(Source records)

BEGIN

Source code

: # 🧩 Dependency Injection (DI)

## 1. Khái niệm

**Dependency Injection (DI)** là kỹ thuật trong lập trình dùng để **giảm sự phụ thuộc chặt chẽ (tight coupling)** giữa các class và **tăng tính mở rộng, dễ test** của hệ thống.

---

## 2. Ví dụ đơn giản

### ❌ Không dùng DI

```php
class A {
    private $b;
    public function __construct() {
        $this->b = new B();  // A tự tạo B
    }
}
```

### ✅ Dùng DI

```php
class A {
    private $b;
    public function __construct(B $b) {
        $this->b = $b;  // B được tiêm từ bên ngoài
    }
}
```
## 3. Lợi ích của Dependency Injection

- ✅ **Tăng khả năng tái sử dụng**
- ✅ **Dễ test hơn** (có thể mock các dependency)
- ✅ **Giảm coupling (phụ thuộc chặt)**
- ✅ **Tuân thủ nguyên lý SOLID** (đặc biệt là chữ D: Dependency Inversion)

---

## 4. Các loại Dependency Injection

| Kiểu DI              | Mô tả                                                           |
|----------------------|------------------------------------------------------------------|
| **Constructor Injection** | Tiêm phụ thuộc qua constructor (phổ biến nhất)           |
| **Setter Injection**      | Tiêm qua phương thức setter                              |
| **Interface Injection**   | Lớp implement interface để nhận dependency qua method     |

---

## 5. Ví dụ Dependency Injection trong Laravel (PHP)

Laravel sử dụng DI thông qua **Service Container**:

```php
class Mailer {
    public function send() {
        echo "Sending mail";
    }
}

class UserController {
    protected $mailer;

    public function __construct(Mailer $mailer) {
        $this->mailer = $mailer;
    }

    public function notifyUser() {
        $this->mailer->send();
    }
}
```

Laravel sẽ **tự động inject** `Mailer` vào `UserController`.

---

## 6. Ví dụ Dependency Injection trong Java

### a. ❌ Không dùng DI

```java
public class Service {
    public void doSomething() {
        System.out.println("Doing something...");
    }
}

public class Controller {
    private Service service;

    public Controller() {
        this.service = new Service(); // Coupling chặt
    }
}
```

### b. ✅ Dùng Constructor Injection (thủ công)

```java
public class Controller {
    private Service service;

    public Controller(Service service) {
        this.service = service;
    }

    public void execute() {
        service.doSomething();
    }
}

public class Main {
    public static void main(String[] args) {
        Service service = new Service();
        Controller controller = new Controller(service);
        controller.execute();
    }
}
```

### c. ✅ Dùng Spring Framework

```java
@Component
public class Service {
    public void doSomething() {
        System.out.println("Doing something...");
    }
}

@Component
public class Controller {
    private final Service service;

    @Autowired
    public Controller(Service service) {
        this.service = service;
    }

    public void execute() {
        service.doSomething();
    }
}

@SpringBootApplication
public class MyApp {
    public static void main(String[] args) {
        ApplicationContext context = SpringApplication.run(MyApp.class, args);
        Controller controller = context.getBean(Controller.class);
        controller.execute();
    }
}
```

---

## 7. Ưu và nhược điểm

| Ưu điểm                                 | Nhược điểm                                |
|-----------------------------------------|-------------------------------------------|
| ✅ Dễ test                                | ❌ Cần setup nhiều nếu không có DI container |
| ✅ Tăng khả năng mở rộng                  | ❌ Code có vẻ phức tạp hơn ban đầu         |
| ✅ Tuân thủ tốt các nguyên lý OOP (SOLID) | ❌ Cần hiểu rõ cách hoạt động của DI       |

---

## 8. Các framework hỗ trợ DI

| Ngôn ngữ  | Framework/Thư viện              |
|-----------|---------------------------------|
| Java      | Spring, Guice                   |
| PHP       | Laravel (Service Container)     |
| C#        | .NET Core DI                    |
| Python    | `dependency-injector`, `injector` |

END
BEGIN

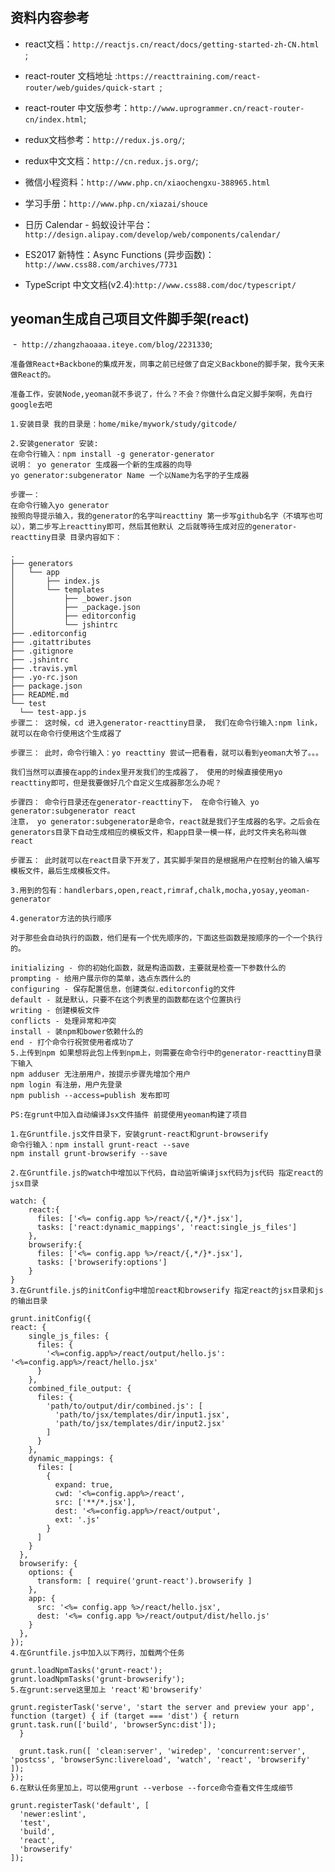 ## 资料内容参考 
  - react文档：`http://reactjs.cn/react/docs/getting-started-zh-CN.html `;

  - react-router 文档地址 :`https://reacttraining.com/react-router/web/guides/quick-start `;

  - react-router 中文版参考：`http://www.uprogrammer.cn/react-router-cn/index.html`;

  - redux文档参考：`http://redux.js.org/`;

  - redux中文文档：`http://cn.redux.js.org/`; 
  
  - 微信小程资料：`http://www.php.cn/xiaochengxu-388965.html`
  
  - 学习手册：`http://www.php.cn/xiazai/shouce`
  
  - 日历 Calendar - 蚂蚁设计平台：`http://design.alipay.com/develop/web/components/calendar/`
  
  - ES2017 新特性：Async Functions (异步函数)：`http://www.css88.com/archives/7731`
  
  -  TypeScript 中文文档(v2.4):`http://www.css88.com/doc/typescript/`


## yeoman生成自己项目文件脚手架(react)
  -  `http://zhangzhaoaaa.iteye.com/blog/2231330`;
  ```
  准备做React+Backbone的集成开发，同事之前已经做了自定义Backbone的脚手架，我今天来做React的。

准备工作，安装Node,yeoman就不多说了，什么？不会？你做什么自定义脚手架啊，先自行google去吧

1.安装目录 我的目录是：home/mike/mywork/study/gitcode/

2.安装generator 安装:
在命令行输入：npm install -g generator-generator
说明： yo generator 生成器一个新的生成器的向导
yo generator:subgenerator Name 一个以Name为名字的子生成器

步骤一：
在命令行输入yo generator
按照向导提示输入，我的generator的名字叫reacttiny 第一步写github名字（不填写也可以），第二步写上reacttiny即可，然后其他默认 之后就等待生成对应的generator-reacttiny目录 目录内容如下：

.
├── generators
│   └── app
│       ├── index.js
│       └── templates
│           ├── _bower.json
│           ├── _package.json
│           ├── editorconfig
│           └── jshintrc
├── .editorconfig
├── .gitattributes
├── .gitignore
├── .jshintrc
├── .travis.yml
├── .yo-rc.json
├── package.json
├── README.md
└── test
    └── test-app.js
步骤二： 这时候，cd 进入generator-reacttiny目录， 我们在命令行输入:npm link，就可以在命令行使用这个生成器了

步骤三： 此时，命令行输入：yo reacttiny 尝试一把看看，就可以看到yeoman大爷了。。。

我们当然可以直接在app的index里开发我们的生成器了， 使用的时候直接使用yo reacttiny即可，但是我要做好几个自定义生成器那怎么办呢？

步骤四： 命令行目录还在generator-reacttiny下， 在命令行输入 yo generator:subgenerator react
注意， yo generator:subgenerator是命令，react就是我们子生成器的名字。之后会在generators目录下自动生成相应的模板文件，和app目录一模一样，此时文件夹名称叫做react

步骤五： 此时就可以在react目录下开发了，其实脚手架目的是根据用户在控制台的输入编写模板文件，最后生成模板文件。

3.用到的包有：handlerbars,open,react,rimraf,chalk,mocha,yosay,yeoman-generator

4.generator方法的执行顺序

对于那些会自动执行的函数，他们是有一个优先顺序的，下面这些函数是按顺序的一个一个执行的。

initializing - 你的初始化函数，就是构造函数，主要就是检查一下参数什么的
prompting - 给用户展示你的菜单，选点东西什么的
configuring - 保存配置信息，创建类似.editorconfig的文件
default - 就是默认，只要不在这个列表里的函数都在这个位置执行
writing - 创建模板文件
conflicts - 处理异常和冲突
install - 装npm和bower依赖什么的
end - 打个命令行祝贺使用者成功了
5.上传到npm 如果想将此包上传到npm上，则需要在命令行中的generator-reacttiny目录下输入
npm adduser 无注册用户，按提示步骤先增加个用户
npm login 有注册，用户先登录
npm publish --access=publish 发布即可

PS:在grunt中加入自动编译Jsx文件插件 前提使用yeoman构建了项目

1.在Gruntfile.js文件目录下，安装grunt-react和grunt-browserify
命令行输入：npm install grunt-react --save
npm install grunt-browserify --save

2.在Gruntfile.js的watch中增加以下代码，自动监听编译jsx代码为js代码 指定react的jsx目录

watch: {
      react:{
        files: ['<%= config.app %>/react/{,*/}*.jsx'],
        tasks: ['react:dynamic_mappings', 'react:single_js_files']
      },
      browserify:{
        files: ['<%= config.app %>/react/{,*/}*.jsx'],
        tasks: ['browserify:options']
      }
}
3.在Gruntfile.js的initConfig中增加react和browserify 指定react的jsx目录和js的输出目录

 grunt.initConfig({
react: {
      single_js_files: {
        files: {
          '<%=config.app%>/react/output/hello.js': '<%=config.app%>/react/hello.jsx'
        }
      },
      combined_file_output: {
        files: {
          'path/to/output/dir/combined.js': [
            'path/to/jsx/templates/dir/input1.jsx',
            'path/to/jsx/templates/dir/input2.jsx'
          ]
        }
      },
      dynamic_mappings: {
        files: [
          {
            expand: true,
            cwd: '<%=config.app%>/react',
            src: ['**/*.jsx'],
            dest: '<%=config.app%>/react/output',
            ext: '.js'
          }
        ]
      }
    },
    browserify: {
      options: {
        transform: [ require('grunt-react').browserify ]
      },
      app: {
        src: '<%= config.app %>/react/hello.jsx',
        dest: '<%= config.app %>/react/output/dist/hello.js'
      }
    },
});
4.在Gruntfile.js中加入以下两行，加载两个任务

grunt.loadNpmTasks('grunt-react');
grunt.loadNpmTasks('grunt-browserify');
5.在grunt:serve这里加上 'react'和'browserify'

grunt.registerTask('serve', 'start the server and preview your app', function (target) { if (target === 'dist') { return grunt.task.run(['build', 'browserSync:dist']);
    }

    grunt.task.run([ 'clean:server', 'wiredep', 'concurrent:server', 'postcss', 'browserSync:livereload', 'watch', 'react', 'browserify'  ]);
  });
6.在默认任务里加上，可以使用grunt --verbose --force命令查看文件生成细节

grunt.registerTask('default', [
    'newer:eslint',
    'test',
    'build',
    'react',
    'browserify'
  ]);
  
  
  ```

END

_WHAT IS EXPECTED_
Copy all the lines above that hold the string "năng".

_WRITTEN ANSWER_
- ✅ **Tăng khả năng tái sử dụng**
| ✅ Tăng khả năng mở rộng                  | ❌ Code có vẻ phức tạp hơn ban đầu         |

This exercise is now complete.